Wizja tym bardziej prawdopodobna im gorsza sytuacja budżetu"
Dnia 2013-04-24 o godz. 09:30 ~DUO napisał(a):
> OFE są zawalone akcjami pod sufit:
"Nie wiadomo czy w efekcie zmian zapowiadanych przez rząd, fundusze nadal będą długoterminowym stabilnym inwestorem.
Potrzeby budżetu a w szczególności Funduszu Ubezpieczeń Społecznych (który ma spory deficyt), powodują, że być może, w efekcie przyjętych zmian kapitał zgromadzony przez klientów w OFE będzie przekazywany do FUS jeszcze przed przejściem na emeryturę.

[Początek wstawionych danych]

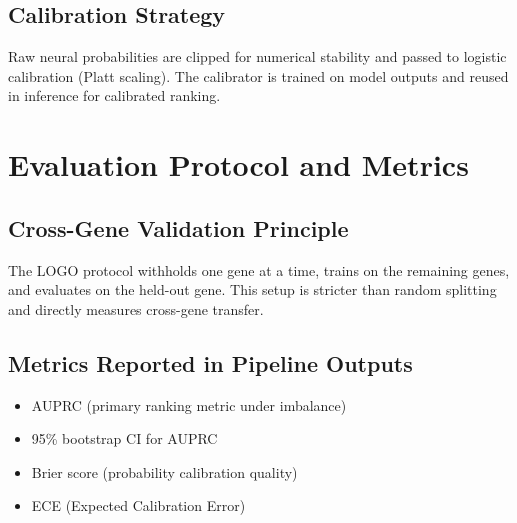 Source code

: \documentclass[11pt,a4paper]{article}
\begin{document}
\subsection{Calibration Strategy}
Raw neural probabilities are clipped for numerical stability and passed to logistic calibration (Platt scaling). The calibrator is trained on model outputs and reused in inference for calibrated ranking.

\section{Evaluation Protocol and Metrics}
\subsection{Cross-Gene Validation Principle}
The LOGO protocol withholds one gene at a time, trains on the remaining genes, and evaluates on the held-out gene. This setup is stricter than random splitting and directly measures cross-gene transfer.

\subsection{Metrics Reported in Pipeline Outputs}
\begin{itemize}[leftmargin=1.2cm]
    \item AUPRC (primary ranking metric under imbalance)
    \item 95\% bootstrap CI for AUPRC
    \item Brier score (probability calibration quality)
    \item ECE (Expected Calibration Error)
\end{itemize}
\end{document}
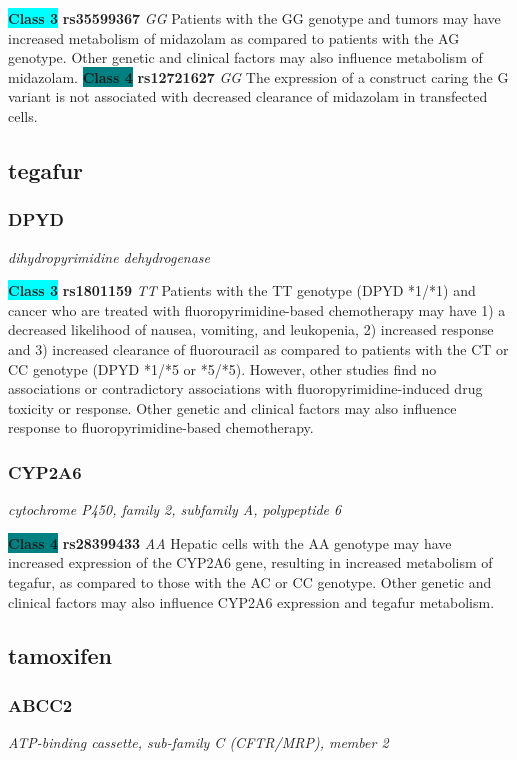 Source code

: \documentclass{report}
\begin{document}
\textbf{\colorbox{cyan} {Class 3}} \textbf{ rs35599367 } \textit{ GG }
Patients with the GG genotype and tumors may have increased metabolism of midazolam as compared to patients with the AG genotype. Other genetic and clinical factors may also influence metabolism of midazolam. \newline\textbf{\colorbox{teal} {Class 4}} \textbf{ rs12721627 } \textit{ GG }
The expression of a construct caring the G variant is not associated with decreased clearance of midazolam in transfected cells.\newline\subsection{ tegafur }\subsubsection{ DPYD }
\textit{ dihydropyrimidine dehydrogenase }

\textbf{\colorbox{cyan} {Class 3}} \textbf{ rs1801159 } \textit{ TT }
Patients with the TT genotype (DPYD *1/*1) and cancer who are treated with fluoropyrimidine-based chemotherapy may have 1) a decreased likelihood of nausea, vomiting, and leukopenia, 2) increased response and 3) increased clearance of fluorouracil as compared to patients with the CT or CC genotype (DPYD *1/*5 or *5/*5). However, other studies find no associations or contradictory associations with fluoropyrimidine-induced drug toxicity or response. Other genetic and clinical factors may also influence response to fluoropyrimidine-based chemotherapy.\newline\subsubsection{ CYP2A6 }
\textit{ cytochrome P450, family 2, subfamily A, polypeptide 6 }

\textbf{\colorbox{teal} {Class 4}} \textbf{ rs28399433 } \textit{ AA }
Hepatic cells with the AA genotype may have increased expression of the CYP2A6 gene, resulting in increased metabolism of tegafur, as compared to those with the AC or CC genotype. Other genetic and clinical factors may also influence CYP2A6 expression and tegafur metabolism.\newline\subsection{ tamoxifen }\subsubsection{ ABCC2 }
\textit{ ATP-binding cassette, sub-family C (CFTR/MRP), member 2 }
\end{document}
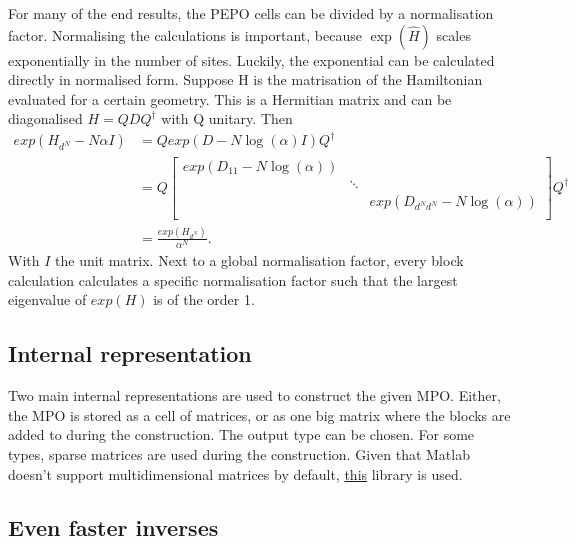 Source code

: For many of the end results, the PEPO cells can be divided by a normalisation factor. Normalising the calculations is important, because $\exp( \hat{H})$ scales exponentially in the number of sites. Luckily, the exponential can be calculated directly in normalised form. Suppose H is the matrisation of the Hamiltonian evaluated for a certain geometry. This is a Hermitian matrix and can be diagonalised $H= Q D Q^{\dagger}$ with Q unitary. Then
\begin{align}
    exp(  H_{d^N} - N \alpha I  ) & =  Q exp(  D- N \log(\alpha ) I    ) Q^{\dagger} \\
                                  & =  Q \begin{bmatrix} exp(D_{1 1} - N \log(\alpha )) &        &                                     \\
                                               & \ddots &                                     \\
                                               &        & exp(D_{ d^N d^N} - N \log(\alpha )) \\
    \end{bmatrix}  Q^{\dagger}      \\
                                  & = \frac{  exp(  H_{d^N} ) }{ \alpha^N }.
\end{align}
With $I$ the unit matrix. Next to a global normalisation factor, every block calculation calculates a specific normalisation factor such that the largest eigenvalue of $exp(H)$ is of the order 1.

\subsection{Internal representation}

Two main internal representations are used to construct the given MPO. Either, the MPO is stored as a cell of matrices, or as one big matrix where the blocks are added to during the construction. The output type can be chosen. For some types, sparse matrices are used during the construction. Given that Matlab doesn't support multidimensional matrices by default, \href{https://nl.mathworks.com/matlabcentral/fileexchange/29832-n-dimensional-sparse-arrays}{this}\cite{Matt} library is used.

\subsection{Even faster inverses}

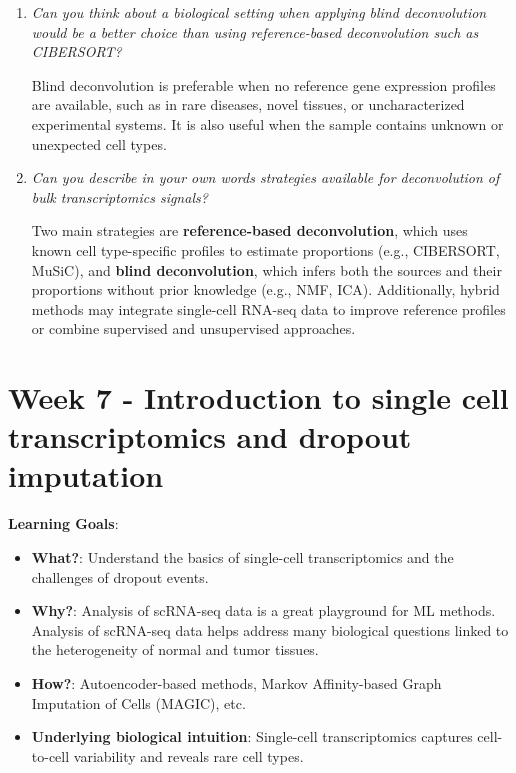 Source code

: \documentclass[a4paper]{article}
\begin{document}
\begin{enumerate}
    \item \textit{Can you think about a biological setting when applying blind deconvolution would be a better choice than using reference-based deconvolution such as CIBERSORT?}  
    
    Blind deconvolution is preferable when no reference gene expression profiles are available, such as in rare diseases, novel tissues, or uncharacterized experimental systems.  
    It is also useful when the sample contains unknown or unexpected cell types.  

    \item \textit{Can you describe in your own words strategies available for deconvolution of bulk transcriptomics signals?}  
    
    Two main strategies are \textbf{reference-based deconvolution}, which uses known cell type-specific profiles to estimate proportions (e.g., CIBERSORT, MuSiC), and \textbf{blind deconvolution}, which infers both the sources and their proportions without prior knowledge (e.g., NMF, ICA).  
    Additionally, hybrid methods may integrate single-cell RNA-seq data to improve reference profiles or combine supervised and unsupervised approaches.  

\end{enumerate}

\newpage

\section*{Week 7 - Introduction to single cell transcriptomics and dropout imputation}

\textbf{Learning Goals}:

\begin{itemize}
  \item \textbf{What?}: Understand the basics of single-cell transcriptomics and the challenges of dropout events.
  \item \textbf{Why?}: Analysis of scRNA-seq data is a great playground for ML methods. Analysis of scRNA-seq data helps
  address many biological questions linked to the heterogeneity of normal and tumor tissues.
  \item \textbf{How?}: Autoencoder-based methods, Markov Affinity-based Graph Imputation of Cells (MAGIC), etc.
  \item \textbf{Underlying biological intuition}: Single-cell transcriptomics captures cell-to-cell variability and reveals rare cell types.
\end{itemize}
\end{document}
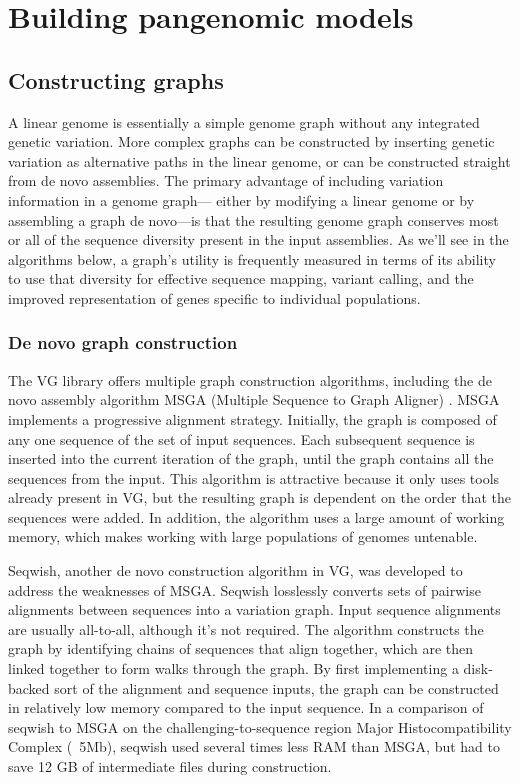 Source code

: \section{Building pangenomic models}

\subsection{Constructing graphs} 

A linear genome is essentially a simple genome graph without any integrated genetic variation. 
More complex graphs can be constructed by inserting genetic variation as alternative paths in the linear genome, or can be constructed straight from de novo assemblies. 
The primary advantage of including variation information in a genome graph--- either by modifying a linear genome or by assembling a graph de novo---is that the resulting genome graph conserves most or all of the sequence diversity present in the input assemblies. 
As we'll see in the algorithms below, a graph's utility is frequently measured in terms of its ability to use that diversity for effective sequence mapping, variant calling, and the improved representation of genes specific to individual populations.

\subsubsection{De novo graph construction}

The VG library offers multiple graph construction algorithms, including the de novo assembly algorithm MSGA (Multiple Sequence to Graph Aligner) \cite{Garrison_2018,Novak_2017a}. 
MSGA implements a progressive alignment strategy.
Initially, the graph is composed of any one sequence of the set of input sequences.
Each subsequent sequence is inserted into the current iteration of the graph, until the graph contains all the sequences from the input.
This algorithm is attractive because it only uses tools already present in VG, but the resulting graph is dependent on the order that the sequences were added.
In addition, the algorithm uses a large amount of working memory, which makes working with large populations of genomes untenable.



Seqwish, another de novo construction algorithm in VG, was developed to address the weaknesses of MSGA.
Seqwish losslessly converts sets of pairwise alignments between sequences into a variation graph.
Input sequence alignments are usually all-to-all, although it's not required.
The algorithm constructs the graph by identifying chains of sequences that align together, which are then linked together to form walks through the graph.
By first implementing a disk-backed sort of the alignment and sequence inputs, the graph can be constructed in relatively low memory compared to the input sequence.
In a comparison of seqwish to MSGA on the challenging-to-sequence region Major Histocompatibility Complex (~5Mb), seqwish used several times less RAM than MSGA, but had to save 12 GB of intermediate files during construction.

To spowoduje, że fundusze będą w najbliższym czasie raczej sprzedawać niż kupować akcje"
"Ok. 15 - 29 proc. wartości OFE przypada obecnie na osoby w wieku 50 lat lub starsze. To oznacza, że już wkrótce OFE musiałyby spieniężyć aktywa o wartości przekraczającej 78 mld zł.
Zakładając nawet, że fundusze -aby ograniczyć wpływ takiego ruchu na rynki -będą sprzedawały głównie papiery dłużne, mogą się niebezpiecznie zbliżyć do limitu maksymalnego zaangażowania w akcje (47,5 proc. aktywów) i zalać falą podaży rynek instrumentów udziałowych.
Nawet stosunkowo łagodne rozwiązanie, czyli przenoszenie pieniędzy klientów z OFE do ZUS na 10 lat przed emeryturą, mogłoby się okazać dla rynków brzemienne w skutkach.
We wszystkich spółkach OFE mają sporo ponad 50 proc. udziałów w wolnym obrocie. Jak policzyli analitycy Wood & Company, wycofanie się z Bogdanki zajęłoby funduszom 430 dni.
Wraz ze spadkiem kapitalizacji ten czas oczywiście się wydłuża.
W przypadku małych spółek, dla których OFE odpowiadają za ponad 80 proc. free-floatu, takich jak NFI EMF czy Coal Energy, całkowite wyjście z inwestycji zajęłoby nawet ponad 2 tys. dni.
Łatwo sobie wyobrazić, co by się wtedy działo z kursem tych spółek."
Istnieje nieoficjalne zalecenie, aby OFE zaczęły wychodzić z mało płynnych "misiów"
i przenosić kapitał do blue chipów.
Mam nadzieję, że OFE-rmy z Generali już się wysypały z akcji Duonu.